When I said that fear need not have been the original religious emotion, I had in mind the possibility of groups of primitive men having lived in circumstances so favourable to peace and safety that fear was not very often present with them. This is not a preposterous supposition. Wild men need not, any more than wild animals, have found themselves so situated as to be kept in a constant state of fright. If the African antelope runs for its life on an average twice a day, as Francis Galton supposes, the wild horse on the South American plains, before the hunter appeared on his pastures, ran chiefly for his pleasure.
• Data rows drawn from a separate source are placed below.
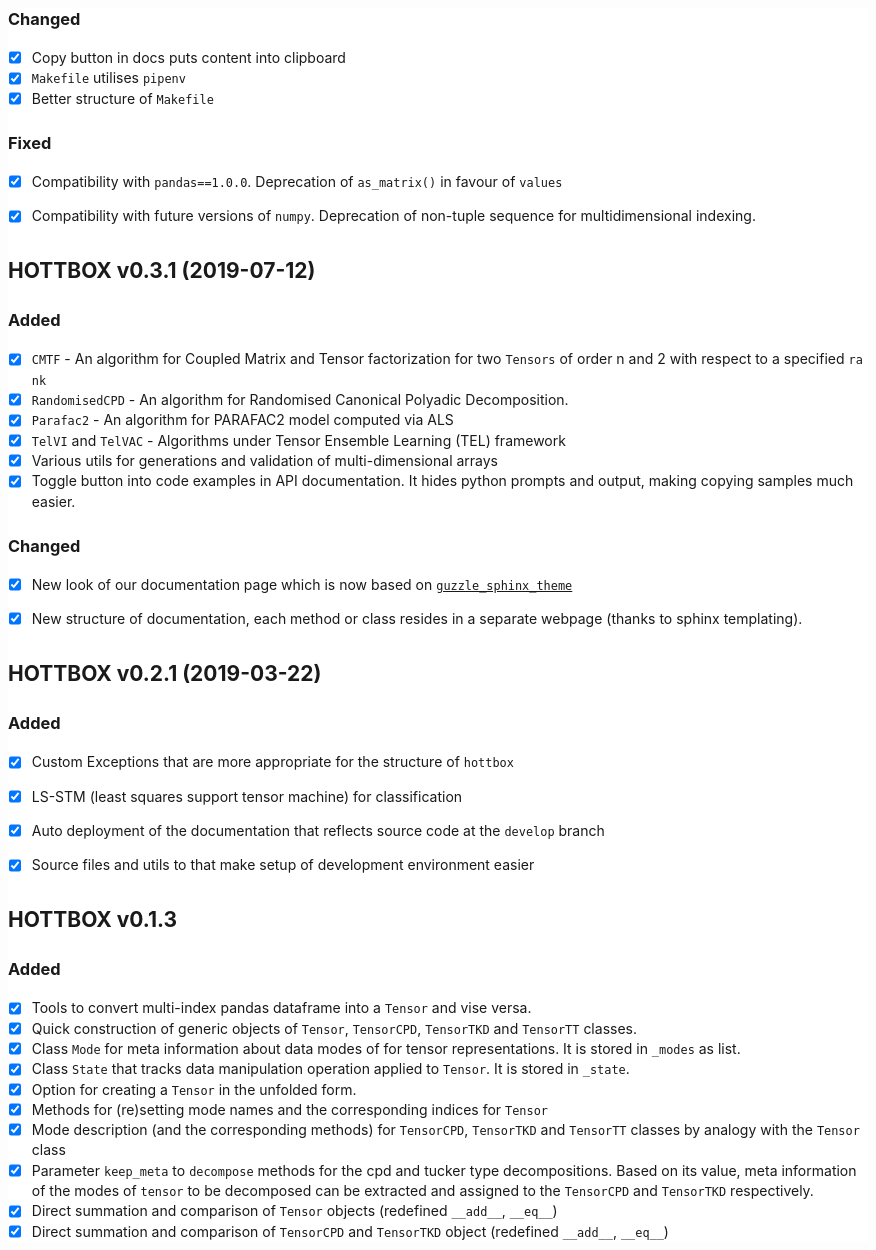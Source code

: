 ### Changed
- [x] Copy button in docs puts content into clipboard
- [x] `Makefile` utilises `pipenv`
- [x] Better structure of `Makefile`

### Fixed
- [x] Compatibility with `pandas==1.0.0`. Deprecation of `as_matrix()` in favour of `values`
- [x] Compatibility with future versions of `numpy`. Deprecation of non-tuple sequence for multidimensional indexing.



## HOTTBOX v0.3.1 (2019-07-12)

### Added
- [x] `CMTF` - An algorithm for Coupled Matrix and Tensor factorization for two `Tensors` of order n and 2 with respect to a specified `rank`
- [x] `RandomisedCPD` - An algorithm for Randomised Canonical Polyadic Decomposition.
- [x] `Parafac2` - An algorithm for PARAFAC2 model computed via ALS
- [x] `TelVI` and `TelVAC` - Algorithms under Tensor Ensemble Learning (TEL) framework
- [x] Various utils for generations and validation of multi-dimensional arrays
- [x] Toggle button into code examples in API documentation. It hides python prompts and output, making copying samples much easier.

### Changed
- [x] New look of our documentation page which is now based on [`guzzle_sphinx_theme`](https://github.com/guzzle/guzzle_sphinx_theme)
- [x] New structure of documentation, each method or class resides in a separate webpage (thanks to sphinx templating).



## HOTTBOX v0.2.1 (2019-03-22)

### Added
- [x] Custom Exceptions that are more appropriate for the structure of `hottbox`
- [x] LS-STM (least squares support tensor machine) for classification
- [x] Auto deployment of the documentation that reflects source code at the `develop` branch
- [x] Source files and utils to that make setup of development environment easier



## HOTTBOX v0.1.3

### Added
- [x] Tools to convert multi-index pandas dataframe into a `Tensor` and vise versa.
- [x] Quick construction of generic objects of `Tensor`, `TensorCPD`, `TensorTKD` and `TensorTT` classes.
- [x] Class `Mode` for meta information about data modes of for tensor representations. It is stored in `_modes` as list.
- [x] Class `State` that tracks data manipulation operation applied to `Tensor`. It is stored in `_state`.      
- [x] Option for creating a `Tensor` in the unfolded form.
- [x] Methods for (re)setting mode names and the corresponding indices for `Tensor`
- [x] Mode description (and the corresponding methods) for `TensorCPD`, `TensorTKD` and `TensorTT` classes by analogy with the `Tensor` class
- [x] Parameter `keep_meta` to `decompose` methods for the cpd and tucker type decompositions. Based on its value, meta information of the modes of `tensor` to be decomposed can be extracted and assigned to the `TensorCPD` and `TensorTKD` respectively.
- [x] Direct summation and comparison of `Tensor` objects (redefined `__add__`, `__eq__`)
- [x] Direct summation and comparison of `TensorCPD` and `TensorTKD` object (redefined `__add__`, `__eq__`)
Travellers have borne testimony to the absence of fear in birds inhabiting certain regions. But, it may be asked, would Religion have come into existence under these peaceful circumstances? A life of relative ease, comfort, and security is not precisely conducive to the establishment of practical relations with gods. Why should happy and self-sufficient men look to unseen, mysterious beings for an assistance not really required? Under these circumstances the unmixed type of fear-Religion would never have come into existence. Religion would have appeared later, and from the first in a nobler form. In such peoples a feeling of dependence upon benevolent gods, regarded probably as Creators and All-Fathers, eliciting admiration rather than fear or selfish desire, would have characterised its beginnings. This possibility should not be rejected a priori.

The other theory is well represented by W. Robertson Smith. He denies that the attempt to appease evil beings is the foundation of Religion. I quote: ‘From the earliest times religion, as distinct from magic or sorcery, addresses itself to kindred and friendly beings, who may indeed be angry with their people for a time, but are always placable except to the enemies of their worshippers or to renegade members of the community. It is not with a vague fear of unknown powers but with a loving reverence for known gods who are knit to their worshippers by strong bonds of kinship, that religion, in the only sense of the word, begins.’[2] One may agree with Robertson Smith without denying that certain practices intended to avert impending evils preceded the establishment of affectionate relations with benevolent powers. As a matter of fact, our author admits this fully. What he denies is that the attempt to propitiate, in dread, evil spirits, is Religion. It cannot be doubted that the inner experience as well as the outer attitude and behaviour of a person are substantially different when he seeks to conciliate a radically evil being and when he communes with a fundamentally benevolent one. Yet in both cases an anthropopathic relation with a personal being is established. In this respect, both stand opposed to magical behaviour. This common element is so fundamental that it seems to us advisable to make the name Religion include both types of relation. And since they differ, nevertheless, in important respects, the phrases Negative Religion may be used to designate man’s dealings with radically bad spirits, and Positive Religion his relations with fundamentally benevolent ones.

Positive Religion is at first not at all free from fear. The benevolent gods are prompt to wrath, and cruelly avenge their broken laws. The more striking development of religious life is the gradual substitution of love for fear in worship.[3] This is one more reason for not completely dissociating the propitiation of evil spirits from the worship of kindly gods.



Notes[edit]

  1. [ Théodule-Armand Ribot ] The Psychology of the Emotions, p. 309.
  2. The Religion of the Semites, p. 55.
  3. See, on this development, my article, ‘Fear, Awe, and the Sublime in Religion,’ American Journal of Religious Psychology and Education, ii. p. 1.